*Dataset items*:
· · · · · · ·

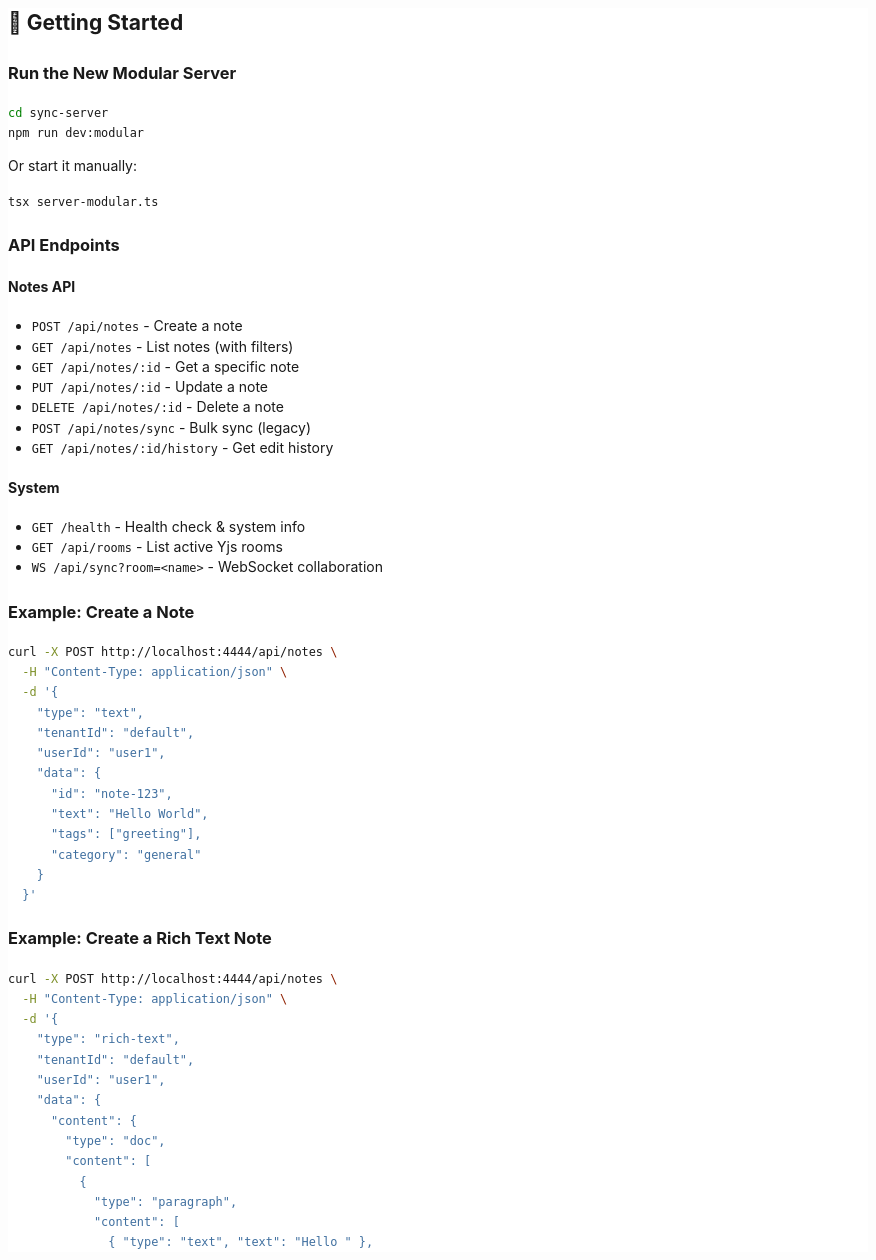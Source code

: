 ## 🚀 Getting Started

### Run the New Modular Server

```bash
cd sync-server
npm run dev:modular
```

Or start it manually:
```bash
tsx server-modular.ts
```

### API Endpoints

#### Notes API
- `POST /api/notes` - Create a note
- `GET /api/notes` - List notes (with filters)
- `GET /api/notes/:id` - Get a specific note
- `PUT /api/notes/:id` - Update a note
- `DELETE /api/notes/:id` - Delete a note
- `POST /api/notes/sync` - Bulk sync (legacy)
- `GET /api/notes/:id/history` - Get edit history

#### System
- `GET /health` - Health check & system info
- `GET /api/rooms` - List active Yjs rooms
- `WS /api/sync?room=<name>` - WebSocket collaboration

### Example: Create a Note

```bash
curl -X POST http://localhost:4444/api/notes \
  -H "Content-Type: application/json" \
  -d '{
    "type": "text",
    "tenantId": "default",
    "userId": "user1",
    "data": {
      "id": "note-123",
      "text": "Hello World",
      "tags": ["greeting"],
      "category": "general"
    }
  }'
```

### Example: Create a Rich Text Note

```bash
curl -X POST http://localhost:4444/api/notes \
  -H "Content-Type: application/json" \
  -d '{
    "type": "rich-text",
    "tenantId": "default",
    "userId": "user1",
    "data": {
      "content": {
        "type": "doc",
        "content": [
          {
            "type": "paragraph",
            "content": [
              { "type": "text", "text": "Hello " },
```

· · · · · · ·

*THE PROBLEM*:
What is the number of lines in the data that hold the string "sync"? Answer with the number only.

*RESULT*:
3